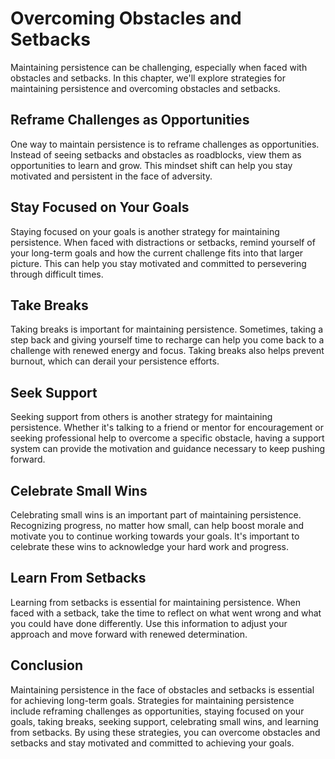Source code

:Overcoming Obstacles and Setbacks
====================================================================================

Maintaining persistence can be challenging, especially when faced with obstacles and setbacks. In this chapter, we'll explore strategies for maintaining persistence and overcoming obstacles and setbacks.

Reframe Challenges as Opportunities
-----------------------------------

One way to maintain persistence is to reframe challenges as opportunities. Instead of seeing setbacks and obstacles as roadblocks, view them as opportunities to learn and grow. This mindset shift can help you stay motivated and persistent in the face of adversity.

Stay Focused on Your Goals
--------------------------

Staying focused on your goals is another strategy for maintaining persistence. When faced with distractions or setbacks, remind yourself of your long-term goals and how the current challenge fits into that larger picture. This can help you stay motivated and committed to persevering through difficult times.

Take Breaks
-----------

Taking breaks is important for maintaining persistence. Sometimes, taking a step back and giving yourself time to recharge can help you come back to a challenge with renewed energy and focus. Taking breaks also helps prevent burnout, which can derail your persistence efforts.

Seek Support
------------

Seeking support from others is another strategy for maintaining persistence. Whether it's talking to a friend or mentor for encouragement or seeking professional help to overcome a specific obstacle, having a support system can provide the motivation and guidance necessary to keep pushing forward.

Celebrate Small Wins
--------------------

Celebrating small wins is an important part of maintaining persistence. Recognizing progress, no matter how small, can help boost morale and motivate you to continue working towards your goals. It's important to celebrate these wins to acknowledge your hard work and progress.

Learn From Setbacks
-------------------

Learning from setbacks is essential for maintaining persistence. When faced with a setback, take the time to reflect on what went wrong and what you could have done differently. Use this information to adjust your approach and move forward with renewed determination.

Conclusion
----------

Maintaining persistence in the face of obstacles and setbacks is essential for achieving long-term goals. Strategies for maintaining persistence include reframing challenges as opportunities, staying focused on your goals, taking breaks, seeking support, celebrating small wins, and learning from setbacks. By using these strategies, you can overcome obstacles and setbacks and stay motivated and committed to achieving your goals.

**GOAL OF THE EXERCISE**
The required output is a copy of each line in the records where the string "help" occurs.

**FINAL ANSWER**
One way to maintain persistence is to reframe challenges as opportunities. Instead of seeing setbacks and obstacles as roadblocks, view them as opportunities to learn and grow. This mindset shift can help you stay motivated and persistent in the face of adversity.
Staying focused on your goals is another strategy for maintaining persistence. When faced with distractions or setbacks, remind yourself of your long-term goals and how the current challenge fits into that larger picture. This can help you stay motivated and committed to persevering through difficult times.
Taking breaks is important for maintaining persistence. Sometimes, taking a step back and giving yourself time to recharge can help you come back to a challenge with renewed energy and focus. Taking breaks also helps prevent burnout, which can derail your persistence efforts.
Seeking support from others is another strategy for maintaining persistence. Whether it's talking to a friend or mentor for encouragement or seeking professional help to overcome a specific obstacle, having a support system can provide the motivation and guidance necessary to keep pushing forward.
Celebrating small wins is an important part of maintaining persistence. Recognizing progress, no matter how small, can help boost morale and motivate you to continue working towards your goals. It's important to celebrate these wins to acknowledge your hard work and progress.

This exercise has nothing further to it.